IIYAMA L323W-S: Flabby
The IIYAMA L323W is rated at 33ms. A latency specification like that will rightly put a lot of people off, because for a PC monitor at least, 33ms is often synonymous with a static screen, worthless for video and unusable for games. Let's see what this one can do.
And as a matter of fact, it was terrible. Latency reached more than 42 ms. Surely that's unwatchable? Not necessarily. The video processor slows the frame rate to 30 per second instead of 60. That means that 33 ms seems sufficient for a decent progressive scan. Then, the panel is of the TN type, and not VA. The latency of VA panels goes right off the scale in darker colors, creating annoying trails and smears. That is not the case here.
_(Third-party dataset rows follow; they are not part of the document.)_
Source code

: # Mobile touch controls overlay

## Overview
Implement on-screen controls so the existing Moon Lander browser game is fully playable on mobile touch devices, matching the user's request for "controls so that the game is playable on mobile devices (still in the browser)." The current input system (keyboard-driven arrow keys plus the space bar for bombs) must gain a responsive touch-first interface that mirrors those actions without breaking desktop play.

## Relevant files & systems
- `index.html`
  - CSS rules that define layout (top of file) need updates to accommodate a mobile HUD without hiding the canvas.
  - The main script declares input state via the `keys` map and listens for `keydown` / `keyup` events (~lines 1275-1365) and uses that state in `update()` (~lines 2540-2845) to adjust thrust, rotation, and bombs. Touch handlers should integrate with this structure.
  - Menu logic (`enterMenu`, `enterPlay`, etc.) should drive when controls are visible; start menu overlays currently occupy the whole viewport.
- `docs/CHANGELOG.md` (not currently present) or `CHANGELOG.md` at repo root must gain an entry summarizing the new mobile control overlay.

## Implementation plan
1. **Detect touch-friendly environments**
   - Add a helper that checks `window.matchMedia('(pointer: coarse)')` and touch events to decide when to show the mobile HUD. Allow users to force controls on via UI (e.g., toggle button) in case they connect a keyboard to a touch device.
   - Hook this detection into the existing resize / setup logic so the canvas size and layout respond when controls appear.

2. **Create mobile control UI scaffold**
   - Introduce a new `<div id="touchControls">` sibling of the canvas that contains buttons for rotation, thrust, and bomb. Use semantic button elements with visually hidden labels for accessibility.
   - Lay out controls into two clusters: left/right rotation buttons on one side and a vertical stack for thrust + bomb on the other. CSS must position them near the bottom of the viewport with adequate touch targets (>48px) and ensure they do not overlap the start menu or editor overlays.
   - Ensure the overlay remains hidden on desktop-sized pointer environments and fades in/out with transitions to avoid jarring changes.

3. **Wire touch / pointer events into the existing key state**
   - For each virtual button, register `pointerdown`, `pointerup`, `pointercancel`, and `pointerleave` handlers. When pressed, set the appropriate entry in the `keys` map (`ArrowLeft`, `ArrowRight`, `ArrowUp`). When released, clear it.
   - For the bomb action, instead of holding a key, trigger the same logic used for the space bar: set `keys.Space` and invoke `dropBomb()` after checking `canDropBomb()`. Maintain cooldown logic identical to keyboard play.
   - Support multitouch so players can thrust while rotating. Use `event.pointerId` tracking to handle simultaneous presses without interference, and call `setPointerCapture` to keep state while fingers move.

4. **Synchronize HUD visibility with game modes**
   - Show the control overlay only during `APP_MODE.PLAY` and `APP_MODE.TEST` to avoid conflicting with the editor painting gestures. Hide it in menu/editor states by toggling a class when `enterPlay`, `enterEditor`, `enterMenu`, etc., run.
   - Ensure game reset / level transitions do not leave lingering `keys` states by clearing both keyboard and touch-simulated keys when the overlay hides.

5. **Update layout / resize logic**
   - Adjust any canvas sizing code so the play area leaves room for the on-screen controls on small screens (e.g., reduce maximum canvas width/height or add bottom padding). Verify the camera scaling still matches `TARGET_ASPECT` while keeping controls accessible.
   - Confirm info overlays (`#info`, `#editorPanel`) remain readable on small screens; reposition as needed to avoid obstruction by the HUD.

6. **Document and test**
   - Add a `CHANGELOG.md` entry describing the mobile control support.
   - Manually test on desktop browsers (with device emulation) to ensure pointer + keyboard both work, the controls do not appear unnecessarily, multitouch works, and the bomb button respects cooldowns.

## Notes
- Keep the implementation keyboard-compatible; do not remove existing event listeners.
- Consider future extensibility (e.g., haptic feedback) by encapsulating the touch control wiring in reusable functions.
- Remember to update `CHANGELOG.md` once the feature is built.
Still, 42 ms instead of 33 isn't great.
This is another set with real Faroudja circuitry under the hood. And indeed, static images are beautiful; but things fall apart as soon they start to move. We saw unsightly line effects on the screen when showing DVDs. And the poor black level spoils darker scenes in movies.
Faroudja normally produces high-quality scaling processors for equipment such as DVD players. But they don't seem to work very well in an LCD TV set. The images were very jagged and you'll need to use a PC or a good scaler to improve the rendering of images and avoid stair step effects. Since IIYAMA specifies only 'Faroudja technology,' it's hard to say whether the processor of the same name is at fault or not. But in any event, the scaling is disappointing.
A PC can do a lot to improve the panel's interpolation... but unfortunately then you end up with latency problems. The situation is similar to the one we were in with the LG set.
We'll end on a positive note and report that the sound the L323W put out was of high quality. The speakers used are good, offering rich, well-balanced sound.
As you've realized by now, we were disappointed in this TV set. And yet things started off so well, with a captivating design, build quality beyond reproach and leading-edge technology under the hood. But the result is not equal to the sum of the parts - and we won't even mention the ludicrous remote control. IIYAMA is going to have to call itself seriously into question. Considering that this unit sells for more than $3,000, we have a right to expect better.